Voici un protocole détaillé pour quantifier l’apport alimentaire chez les larves exposées à des régimes alimentaires de différentes qualité de macronutriments. Les régimes, appelés régimes d’équilibrage des macronutriments, différaient par les teneurs en protéines et en glucides, en particulier en ce qui concerne les rapports protéines/glucides (P:C) : 1:1 (régime riche en protéines), 1:4 (régime intermédiaire) et 1:16 (régime pauvre en protéines), comme le montre la figure 1A. Brièvement, une analyse quantitative d’alimentation sans choix a été établie utilisant ces trois régimes basés sur la saccharose-levure isocalorique (SY) teints avec un colorant alimentaire bleu. Étant donné que l’extrait de levure et le saccharose ont été utilisés comme sources de protéines et de glucides, et que les deux contiennent des glucides, la variation des rapports P:C a été obtenue en modifiant l’équilibre de ces deux composants, comme décrit précédemment16 et comme indiqué à la figure 1B. Un aperçu schématique du protocole, montrant les principales étapes expérimentales, est disponible à la figure 2.

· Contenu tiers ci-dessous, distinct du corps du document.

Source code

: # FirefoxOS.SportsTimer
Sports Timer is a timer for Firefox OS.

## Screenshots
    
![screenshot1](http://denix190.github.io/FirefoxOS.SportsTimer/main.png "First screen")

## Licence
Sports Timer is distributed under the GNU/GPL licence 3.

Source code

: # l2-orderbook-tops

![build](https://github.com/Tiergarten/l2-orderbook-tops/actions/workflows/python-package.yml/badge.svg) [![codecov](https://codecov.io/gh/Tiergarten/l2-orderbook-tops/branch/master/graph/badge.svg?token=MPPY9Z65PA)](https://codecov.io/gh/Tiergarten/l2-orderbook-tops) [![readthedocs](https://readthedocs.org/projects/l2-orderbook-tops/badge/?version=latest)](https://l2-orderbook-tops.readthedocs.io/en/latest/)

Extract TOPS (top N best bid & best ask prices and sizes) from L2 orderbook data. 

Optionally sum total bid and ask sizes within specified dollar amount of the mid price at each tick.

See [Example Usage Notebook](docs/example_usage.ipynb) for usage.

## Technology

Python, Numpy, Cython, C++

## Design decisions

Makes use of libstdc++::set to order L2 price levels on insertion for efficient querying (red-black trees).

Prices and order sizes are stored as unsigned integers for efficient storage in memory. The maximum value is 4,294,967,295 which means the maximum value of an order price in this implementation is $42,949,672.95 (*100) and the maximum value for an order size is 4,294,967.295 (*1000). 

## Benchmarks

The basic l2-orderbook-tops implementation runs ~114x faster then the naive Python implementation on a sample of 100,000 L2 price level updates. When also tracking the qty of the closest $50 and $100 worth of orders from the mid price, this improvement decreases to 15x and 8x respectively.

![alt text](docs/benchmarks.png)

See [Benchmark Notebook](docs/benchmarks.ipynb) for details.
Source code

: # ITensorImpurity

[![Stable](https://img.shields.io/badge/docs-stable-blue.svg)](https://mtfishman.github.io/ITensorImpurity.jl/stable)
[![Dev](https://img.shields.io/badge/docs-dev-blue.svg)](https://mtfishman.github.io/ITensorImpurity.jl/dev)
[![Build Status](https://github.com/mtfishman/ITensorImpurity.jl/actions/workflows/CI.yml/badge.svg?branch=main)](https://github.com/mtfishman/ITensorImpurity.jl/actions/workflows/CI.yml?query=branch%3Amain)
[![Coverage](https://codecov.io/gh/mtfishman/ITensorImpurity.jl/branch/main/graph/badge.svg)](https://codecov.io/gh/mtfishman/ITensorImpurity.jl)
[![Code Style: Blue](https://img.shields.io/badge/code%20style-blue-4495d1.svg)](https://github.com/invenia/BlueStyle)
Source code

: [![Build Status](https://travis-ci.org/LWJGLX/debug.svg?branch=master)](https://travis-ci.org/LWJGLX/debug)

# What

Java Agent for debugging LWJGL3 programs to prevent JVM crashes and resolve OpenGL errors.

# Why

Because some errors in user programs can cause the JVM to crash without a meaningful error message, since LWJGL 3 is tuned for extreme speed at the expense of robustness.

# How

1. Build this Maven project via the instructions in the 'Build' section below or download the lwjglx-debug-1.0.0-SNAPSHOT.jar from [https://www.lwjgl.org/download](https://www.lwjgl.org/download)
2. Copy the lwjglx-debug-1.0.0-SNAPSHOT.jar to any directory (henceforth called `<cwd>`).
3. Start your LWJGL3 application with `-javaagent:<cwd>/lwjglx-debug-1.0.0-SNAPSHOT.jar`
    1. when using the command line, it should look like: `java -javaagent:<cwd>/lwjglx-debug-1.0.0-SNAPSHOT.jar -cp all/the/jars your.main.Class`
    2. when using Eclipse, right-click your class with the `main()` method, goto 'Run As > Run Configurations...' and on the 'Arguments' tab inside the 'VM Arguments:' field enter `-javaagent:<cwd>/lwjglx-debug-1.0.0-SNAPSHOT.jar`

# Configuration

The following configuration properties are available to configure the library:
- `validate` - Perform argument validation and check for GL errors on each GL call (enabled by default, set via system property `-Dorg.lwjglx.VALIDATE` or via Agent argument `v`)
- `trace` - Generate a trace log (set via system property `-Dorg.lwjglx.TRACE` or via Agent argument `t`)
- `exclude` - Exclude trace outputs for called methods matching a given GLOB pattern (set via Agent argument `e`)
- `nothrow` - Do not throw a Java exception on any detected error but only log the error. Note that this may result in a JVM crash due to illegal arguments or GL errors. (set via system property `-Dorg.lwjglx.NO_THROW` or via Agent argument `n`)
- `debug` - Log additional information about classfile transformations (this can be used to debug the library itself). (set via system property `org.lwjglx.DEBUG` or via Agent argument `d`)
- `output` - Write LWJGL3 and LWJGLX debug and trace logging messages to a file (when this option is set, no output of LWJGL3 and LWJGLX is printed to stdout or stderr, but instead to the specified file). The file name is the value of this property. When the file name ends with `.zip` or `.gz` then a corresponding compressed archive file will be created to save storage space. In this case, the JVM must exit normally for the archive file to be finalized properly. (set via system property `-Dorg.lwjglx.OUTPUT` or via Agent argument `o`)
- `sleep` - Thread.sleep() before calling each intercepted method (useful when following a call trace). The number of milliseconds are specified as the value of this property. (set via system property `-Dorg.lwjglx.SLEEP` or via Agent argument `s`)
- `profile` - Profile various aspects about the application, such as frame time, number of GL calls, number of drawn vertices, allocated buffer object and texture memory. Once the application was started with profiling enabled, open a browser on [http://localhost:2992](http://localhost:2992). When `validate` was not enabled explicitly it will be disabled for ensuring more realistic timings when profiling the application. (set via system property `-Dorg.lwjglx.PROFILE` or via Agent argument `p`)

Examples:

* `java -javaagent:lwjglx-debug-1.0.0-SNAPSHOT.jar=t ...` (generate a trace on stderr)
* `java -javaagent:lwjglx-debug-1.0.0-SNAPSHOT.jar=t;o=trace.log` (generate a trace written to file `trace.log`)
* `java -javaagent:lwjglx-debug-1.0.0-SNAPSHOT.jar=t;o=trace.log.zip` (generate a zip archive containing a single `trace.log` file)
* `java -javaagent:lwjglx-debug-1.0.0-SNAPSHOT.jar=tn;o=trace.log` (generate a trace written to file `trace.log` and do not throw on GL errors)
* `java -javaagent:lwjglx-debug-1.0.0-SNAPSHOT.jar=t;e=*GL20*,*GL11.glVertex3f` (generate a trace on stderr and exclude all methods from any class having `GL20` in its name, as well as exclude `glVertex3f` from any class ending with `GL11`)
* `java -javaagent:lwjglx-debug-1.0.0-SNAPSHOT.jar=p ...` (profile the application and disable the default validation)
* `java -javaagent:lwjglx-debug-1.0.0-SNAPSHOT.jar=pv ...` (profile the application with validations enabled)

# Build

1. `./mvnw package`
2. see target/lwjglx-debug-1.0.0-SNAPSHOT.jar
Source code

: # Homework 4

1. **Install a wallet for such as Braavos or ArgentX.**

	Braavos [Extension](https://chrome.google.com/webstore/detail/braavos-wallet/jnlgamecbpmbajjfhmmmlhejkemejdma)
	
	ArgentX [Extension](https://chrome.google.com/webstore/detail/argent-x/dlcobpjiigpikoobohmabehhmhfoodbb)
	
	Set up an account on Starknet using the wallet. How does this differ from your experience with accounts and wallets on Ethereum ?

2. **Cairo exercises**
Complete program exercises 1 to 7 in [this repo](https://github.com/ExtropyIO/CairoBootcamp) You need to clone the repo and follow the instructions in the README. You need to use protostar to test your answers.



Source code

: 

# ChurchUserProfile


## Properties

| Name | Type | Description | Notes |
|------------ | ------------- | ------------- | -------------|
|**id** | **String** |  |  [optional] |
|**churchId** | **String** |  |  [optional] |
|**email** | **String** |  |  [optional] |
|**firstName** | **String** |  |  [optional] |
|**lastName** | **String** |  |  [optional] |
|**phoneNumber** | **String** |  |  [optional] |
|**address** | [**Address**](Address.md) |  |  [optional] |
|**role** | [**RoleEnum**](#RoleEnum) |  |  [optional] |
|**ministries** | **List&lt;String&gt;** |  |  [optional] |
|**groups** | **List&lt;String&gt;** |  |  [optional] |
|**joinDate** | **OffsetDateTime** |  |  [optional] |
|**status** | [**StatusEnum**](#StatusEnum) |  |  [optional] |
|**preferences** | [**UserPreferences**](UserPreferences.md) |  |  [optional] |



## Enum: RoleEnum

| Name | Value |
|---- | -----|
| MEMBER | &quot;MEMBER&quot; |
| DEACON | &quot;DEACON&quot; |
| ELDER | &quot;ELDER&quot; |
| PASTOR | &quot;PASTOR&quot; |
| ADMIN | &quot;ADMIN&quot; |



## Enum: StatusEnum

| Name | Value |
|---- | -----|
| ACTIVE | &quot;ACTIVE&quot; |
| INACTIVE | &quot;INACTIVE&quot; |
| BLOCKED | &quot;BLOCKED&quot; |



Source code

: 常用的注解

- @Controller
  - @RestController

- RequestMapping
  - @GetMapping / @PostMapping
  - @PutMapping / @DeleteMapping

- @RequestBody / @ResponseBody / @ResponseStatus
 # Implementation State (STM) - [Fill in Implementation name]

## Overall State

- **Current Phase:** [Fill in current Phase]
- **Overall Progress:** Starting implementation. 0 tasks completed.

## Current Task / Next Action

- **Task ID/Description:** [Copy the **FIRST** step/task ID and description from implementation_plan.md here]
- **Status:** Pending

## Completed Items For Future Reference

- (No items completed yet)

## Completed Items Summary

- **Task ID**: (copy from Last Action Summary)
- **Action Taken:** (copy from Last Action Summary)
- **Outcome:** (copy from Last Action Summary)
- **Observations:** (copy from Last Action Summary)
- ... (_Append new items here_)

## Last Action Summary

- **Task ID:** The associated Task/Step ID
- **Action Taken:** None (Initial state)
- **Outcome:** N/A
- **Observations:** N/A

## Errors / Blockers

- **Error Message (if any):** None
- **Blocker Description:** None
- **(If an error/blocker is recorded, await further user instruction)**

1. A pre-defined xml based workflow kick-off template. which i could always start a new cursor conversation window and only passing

Ce protocole a été établi dans le but d’étudier le rôle des populations neuronales spécifiques sur le règlement des niveaux d’alimentation larvaires dans les régimes de différents rapports de P: C et dans le cadre d’un écran neuronal thermogénétique. Un outil neurogénétique bien caractérisé a été utilisé à partir de la famille du potentiel de récepteur transitoire (TRP): canal de potentiel de récepteur transitoire de la drosophile (dTRPA1), qui est un canal cationique à température et tension fermée, permettant la mise à feu des potentiels d’action lorsque les températures ambiantes s’élèvent au-dessus de 25 ° C17. Pour exprimer le transgène dTRPA1, nous avons profité des lignéesGal4 basées sur les régions cis-régulatrices du génome de la drosophile, établies dans le laboratoire Rubin, dans le cadre du projet FlyLight au Janelia Research Campus18,19.
Bien que le protocole, décrit ici, ait été établi dans le cadre d’un écran d’activation, il peut être facilement adapté par l’expérimentateur à d’autres besoins ou intérêts spécifiques, à savoir effectuer un écran de suppression à l’aide du silencieux neuronal sensible à la température ShibireTS20,en alternative au dTRPA1. Cette adaptation et d’autres sont abordées dans les sections protocole et discussion.